What I've Learned By Hitting (and Missing) My Blogging Goals: January In Review

January was a whirlwind month for me.  I am going to do a round up of all my projects at the end of this post.. so if you are looking for projects, feel free to scroll on down.  But first I wanted to take a little time to write about some things that have been weighing on me lately.

Earlier in the year, I set out some goals for myself (both for the blog and personally) and I wanted to use this time to reflect on how well things are going and if I need to make changes.  I found that looking back on what I set out for myself not even 30 days ago has really opened my eyes to things I like and don't like about my blog and how it is influencing both my personal and online life. 
First, on the blogging side:
  1. Find my voice
Ironically this post is actually in response to this exact goal.  Normally I would never have written this out for you to read.  I always have focused on PROJECTS PROJECTS PROJECTS (since hey.. this isn't Dr.
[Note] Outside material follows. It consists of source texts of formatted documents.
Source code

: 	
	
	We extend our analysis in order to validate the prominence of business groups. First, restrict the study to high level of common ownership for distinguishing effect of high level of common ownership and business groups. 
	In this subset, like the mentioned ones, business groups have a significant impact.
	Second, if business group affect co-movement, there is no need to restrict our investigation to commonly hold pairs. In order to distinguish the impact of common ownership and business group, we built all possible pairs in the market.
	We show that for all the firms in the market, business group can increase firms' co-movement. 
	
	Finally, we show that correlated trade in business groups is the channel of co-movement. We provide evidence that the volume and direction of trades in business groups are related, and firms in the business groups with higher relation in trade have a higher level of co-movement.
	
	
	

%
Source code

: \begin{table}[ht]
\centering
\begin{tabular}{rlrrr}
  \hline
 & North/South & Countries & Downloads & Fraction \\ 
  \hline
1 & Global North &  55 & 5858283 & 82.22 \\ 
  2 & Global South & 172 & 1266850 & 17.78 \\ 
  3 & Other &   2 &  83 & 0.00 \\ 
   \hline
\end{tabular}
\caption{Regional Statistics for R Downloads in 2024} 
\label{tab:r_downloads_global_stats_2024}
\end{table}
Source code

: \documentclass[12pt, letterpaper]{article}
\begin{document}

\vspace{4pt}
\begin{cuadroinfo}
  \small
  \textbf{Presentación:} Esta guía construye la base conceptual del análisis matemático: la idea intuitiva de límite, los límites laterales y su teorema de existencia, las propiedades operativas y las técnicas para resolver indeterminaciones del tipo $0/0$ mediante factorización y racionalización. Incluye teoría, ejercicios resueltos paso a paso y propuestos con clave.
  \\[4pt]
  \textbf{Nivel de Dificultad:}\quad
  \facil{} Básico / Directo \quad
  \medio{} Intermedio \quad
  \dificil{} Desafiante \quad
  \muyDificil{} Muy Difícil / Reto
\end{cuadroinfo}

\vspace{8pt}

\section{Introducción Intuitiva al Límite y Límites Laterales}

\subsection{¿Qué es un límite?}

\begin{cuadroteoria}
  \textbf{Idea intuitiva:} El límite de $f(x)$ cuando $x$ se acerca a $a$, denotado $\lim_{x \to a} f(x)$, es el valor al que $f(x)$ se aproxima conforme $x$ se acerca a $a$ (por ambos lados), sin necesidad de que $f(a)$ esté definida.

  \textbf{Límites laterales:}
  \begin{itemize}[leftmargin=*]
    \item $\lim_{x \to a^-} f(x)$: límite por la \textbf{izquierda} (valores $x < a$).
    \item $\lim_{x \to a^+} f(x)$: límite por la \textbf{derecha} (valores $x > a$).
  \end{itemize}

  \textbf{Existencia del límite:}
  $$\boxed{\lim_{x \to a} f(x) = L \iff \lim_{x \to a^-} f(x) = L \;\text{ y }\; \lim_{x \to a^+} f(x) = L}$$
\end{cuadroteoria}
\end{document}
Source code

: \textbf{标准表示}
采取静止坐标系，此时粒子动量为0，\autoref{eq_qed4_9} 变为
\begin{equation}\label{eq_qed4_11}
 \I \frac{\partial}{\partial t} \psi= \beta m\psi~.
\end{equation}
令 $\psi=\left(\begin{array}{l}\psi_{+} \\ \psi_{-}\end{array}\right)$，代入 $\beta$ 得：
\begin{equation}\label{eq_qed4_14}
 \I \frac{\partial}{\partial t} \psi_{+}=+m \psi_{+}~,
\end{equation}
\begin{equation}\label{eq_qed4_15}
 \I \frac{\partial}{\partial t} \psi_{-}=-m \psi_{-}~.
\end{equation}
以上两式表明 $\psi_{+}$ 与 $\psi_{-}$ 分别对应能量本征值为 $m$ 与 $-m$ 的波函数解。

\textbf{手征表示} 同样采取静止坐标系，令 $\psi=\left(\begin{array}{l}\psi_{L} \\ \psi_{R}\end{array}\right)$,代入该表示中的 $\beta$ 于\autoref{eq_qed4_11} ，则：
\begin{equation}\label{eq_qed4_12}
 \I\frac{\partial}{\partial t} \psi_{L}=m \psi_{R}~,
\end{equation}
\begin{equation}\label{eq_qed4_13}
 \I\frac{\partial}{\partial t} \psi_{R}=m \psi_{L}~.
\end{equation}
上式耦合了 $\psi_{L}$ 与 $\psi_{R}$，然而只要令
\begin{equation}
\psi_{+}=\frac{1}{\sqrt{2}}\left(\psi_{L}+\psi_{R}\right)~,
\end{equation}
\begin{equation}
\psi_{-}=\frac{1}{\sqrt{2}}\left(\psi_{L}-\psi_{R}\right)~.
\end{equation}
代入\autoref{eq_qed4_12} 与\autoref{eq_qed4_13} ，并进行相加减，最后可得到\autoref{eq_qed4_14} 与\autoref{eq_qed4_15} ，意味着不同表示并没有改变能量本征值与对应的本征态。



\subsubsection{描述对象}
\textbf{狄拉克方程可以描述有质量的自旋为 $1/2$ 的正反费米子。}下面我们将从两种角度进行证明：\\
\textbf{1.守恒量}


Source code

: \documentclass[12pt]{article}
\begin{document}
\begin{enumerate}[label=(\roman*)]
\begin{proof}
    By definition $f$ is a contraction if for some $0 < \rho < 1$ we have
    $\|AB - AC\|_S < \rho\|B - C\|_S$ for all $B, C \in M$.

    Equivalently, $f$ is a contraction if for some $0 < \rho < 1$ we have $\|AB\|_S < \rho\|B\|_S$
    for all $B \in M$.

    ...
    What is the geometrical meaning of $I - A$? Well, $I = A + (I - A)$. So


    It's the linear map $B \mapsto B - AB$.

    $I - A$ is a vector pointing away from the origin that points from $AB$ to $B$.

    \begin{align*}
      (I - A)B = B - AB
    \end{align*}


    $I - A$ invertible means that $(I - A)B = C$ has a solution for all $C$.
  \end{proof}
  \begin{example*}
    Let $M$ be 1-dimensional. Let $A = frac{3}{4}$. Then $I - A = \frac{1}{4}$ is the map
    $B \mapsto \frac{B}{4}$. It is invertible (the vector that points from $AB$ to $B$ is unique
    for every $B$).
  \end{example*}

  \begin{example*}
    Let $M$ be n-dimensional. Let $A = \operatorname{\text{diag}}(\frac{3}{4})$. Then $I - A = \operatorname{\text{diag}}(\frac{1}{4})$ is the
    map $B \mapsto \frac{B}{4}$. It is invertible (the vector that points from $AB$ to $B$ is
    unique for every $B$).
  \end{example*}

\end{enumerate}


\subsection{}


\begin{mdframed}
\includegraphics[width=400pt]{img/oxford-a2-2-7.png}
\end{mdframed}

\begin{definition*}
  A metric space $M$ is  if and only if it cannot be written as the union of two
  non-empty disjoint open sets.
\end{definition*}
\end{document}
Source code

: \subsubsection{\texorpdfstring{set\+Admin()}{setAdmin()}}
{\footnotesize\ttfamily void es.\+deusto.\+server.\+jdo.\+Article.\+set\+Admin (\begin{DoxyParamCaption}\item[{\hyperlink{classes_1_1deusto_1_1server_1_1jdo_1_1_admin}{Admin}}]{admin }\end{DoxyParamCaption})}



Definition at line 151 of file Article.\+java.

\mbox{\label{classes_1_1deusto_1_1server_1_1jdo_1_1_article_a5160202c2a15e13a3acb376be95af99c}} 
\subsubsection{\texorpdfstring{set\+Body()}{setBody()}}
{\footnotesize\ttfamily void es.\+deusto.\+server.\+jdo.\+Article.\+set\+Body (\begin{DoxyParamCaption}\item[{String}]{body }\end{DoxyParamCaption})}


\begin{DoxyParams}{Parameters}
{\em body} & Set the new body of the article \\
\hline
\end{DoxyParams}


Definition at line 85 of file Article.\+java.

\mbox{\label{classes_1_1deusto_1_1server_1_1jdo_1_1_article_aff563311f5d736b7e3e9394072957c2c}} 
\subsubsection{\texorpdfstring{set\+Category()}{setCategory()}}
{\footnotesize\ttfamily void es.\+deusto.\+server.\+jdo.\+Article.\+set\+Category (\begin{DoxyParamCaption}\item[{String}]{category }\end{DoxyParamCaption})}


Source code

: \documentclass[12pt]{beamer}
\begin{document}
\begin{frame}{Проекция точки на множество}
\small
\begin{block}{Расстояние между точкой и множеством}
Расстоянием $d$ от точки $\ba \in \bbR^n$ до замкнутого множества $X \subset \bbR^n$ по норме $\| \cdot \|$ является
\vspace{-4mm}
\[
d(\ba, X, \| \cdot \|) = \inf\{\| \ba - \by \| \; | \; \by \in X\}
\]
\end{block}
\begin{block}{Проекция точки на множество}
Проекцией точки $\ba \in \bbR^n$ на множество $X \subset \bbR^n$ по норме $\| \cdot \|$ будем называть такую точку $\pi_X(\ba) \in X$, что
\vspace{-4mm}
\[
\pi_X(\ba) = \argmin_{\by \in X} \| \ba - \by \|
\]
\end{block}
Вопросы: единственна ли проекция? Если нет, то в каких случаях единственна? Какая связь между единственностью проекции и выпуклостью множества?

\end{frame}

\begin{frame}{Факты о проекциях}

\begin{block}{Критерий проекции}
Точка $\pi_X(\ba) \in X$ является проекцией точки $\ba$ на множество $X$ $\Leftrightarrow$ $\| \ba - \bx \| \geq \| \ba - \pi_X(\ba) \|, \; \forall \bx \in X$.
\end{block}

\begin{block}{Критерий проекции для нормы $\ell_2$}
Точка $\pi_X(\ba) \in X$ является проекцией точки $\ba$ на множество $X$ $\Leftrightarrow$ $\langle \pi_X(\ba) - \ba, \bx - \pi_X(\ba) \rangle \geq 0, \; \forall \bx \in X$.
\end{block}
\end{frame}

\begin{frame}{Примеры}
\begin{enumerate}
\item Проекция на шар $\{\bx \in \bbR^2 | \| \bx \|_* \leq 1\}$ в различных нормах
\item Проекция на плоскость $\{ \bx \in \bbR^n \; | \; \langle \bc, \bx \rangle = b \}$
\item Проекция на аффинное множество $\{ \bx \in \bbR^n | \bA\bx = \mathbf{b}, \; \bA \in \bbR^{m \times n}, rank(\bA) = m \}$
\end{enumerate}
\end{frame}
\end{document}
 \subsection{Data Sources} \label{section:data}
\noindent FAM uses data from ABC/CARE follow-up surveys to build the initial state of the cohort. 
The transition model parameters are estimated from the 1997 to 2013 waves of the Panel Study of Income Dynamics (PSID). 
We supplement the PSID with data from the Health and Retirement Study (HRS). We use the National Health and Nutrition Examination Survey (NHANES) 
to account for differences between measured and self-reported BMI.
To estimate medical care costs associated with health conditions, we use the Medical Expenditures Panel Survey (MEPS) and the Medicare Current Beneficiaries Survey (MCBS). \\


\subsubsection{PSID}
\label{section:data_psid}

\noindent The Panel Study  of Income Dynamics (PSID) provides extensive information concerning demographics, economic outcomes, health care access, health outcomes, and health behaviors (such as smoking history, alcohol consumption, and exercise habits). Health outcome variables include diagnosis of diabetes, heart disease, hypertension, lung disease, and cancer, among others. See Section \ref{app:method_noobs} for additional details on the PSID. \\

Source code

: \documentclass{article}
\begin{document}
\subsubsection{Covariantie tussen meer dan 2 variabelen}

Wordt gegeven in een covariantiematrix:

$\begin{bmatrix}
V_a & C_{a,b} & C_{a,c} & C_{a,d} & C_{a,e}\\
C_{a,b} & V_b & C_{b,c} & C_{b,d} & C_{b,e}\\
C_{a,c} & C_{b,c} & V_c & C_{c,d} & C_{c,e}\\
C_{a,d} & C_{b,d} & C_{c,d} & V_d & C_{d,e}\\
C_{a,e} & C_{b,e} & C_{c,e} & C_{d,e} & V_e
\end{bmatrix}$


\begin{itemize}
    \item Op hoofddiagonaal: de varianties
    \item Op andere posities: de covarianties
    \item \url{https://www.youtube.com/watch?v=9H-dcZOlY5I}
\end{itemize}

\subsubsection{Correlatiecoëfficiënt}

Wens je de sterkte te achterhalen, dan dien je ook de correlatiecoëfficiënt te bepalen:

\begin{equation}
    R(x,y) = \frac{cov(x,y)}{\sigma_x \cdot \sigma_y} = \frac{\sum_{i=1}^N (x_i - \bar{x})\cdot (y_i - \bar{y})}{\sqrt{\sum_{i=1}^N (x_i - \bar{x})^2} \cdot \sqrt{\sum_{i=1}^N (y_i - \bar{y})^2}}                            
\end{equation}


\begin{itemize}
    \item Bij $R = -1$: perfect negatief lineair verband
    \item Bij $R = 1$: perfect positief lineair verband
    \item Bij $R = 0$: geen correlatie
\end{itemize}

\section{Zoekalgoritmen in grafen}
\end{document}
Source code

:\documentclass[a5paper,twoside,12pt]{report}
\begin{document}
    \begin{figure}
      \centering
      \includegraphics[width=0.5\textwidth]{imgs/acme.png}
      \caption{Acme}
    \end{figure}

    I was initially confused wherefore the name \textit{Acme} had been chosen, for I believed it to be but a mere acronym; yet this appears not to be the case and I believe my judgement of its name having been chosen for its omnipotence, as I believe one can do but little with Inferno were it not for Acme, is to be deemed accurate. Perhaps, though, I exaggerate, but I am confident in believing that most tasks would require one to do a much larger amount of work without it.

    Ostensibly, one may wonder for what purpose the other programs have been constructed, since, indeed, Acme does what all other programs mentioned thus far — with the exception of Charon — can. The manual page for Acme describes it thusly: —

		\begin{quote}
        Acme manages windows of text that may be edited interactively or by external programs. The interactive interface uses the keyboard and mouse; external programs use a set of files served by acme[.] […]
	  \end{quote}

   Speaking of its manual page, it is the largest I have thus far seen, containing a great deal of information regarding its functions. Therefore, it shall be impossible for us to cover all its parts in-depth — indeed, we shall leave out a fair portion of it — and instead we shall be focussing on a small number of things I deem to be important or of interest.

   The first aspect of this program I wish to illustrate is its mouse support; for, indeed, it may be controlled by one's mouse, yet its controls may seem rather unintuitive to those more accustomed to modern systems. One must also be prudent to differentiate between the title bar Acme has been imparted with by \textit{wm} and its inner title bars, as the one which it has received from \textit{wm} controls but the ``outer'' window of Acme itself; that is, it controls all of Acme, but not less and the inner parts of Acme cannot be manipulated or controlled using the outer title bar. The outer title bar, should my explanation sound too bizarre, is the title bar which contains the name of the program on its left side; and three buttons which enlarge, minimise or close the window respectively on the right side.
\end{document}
Phil) but since my new goal is to be more real, I decided to share my feelings with you.
The blog community is changing, and not 100% for the better (in my opinion.) I feel like there is a lot of great chatter out there, but unfortunately, it is all getting eaten up by the fast frenzy that is social media and Pinterest.  It is starting to feel like you are only as good as you latest and greatest project.  You can have a post go viral, and have thousands of views, and dozens of new facebook fans.. Your instagram account may blow up.. but in a flash it is over.  Everyone moves on to the next great project.. and you are left feeling (I don't know a better word): used. 
And I will admit, I am just as guilty of it as anyone else.  I have hundreds of blogs in my reader.  I get notified of at least 100-150 new posts EVERY.DAY.  And of course I don't read them all.. I skim the titles, maybe join a linky party or two, stop by a couple which catch my eye, pin a few projects, mark the rest as read.. and move on.
And it seems like a lot of blogs are going that way.  With readers picking out the highlights, and not really developing a 'relationship' with bloggers like we would have before.  Jennifer at Rambling Rennovater said it best in her epic ode to blogging:
There is a lot of noise in my life that detracts from the joy of blogging. Each new person I follow on Twitter or Instagram, each blog that I add to my reader, deflects my attention from what is already there. We live in a society where more is better. Where more subscribers makes you a more successful blogger and more Facebook fans makes you more influential.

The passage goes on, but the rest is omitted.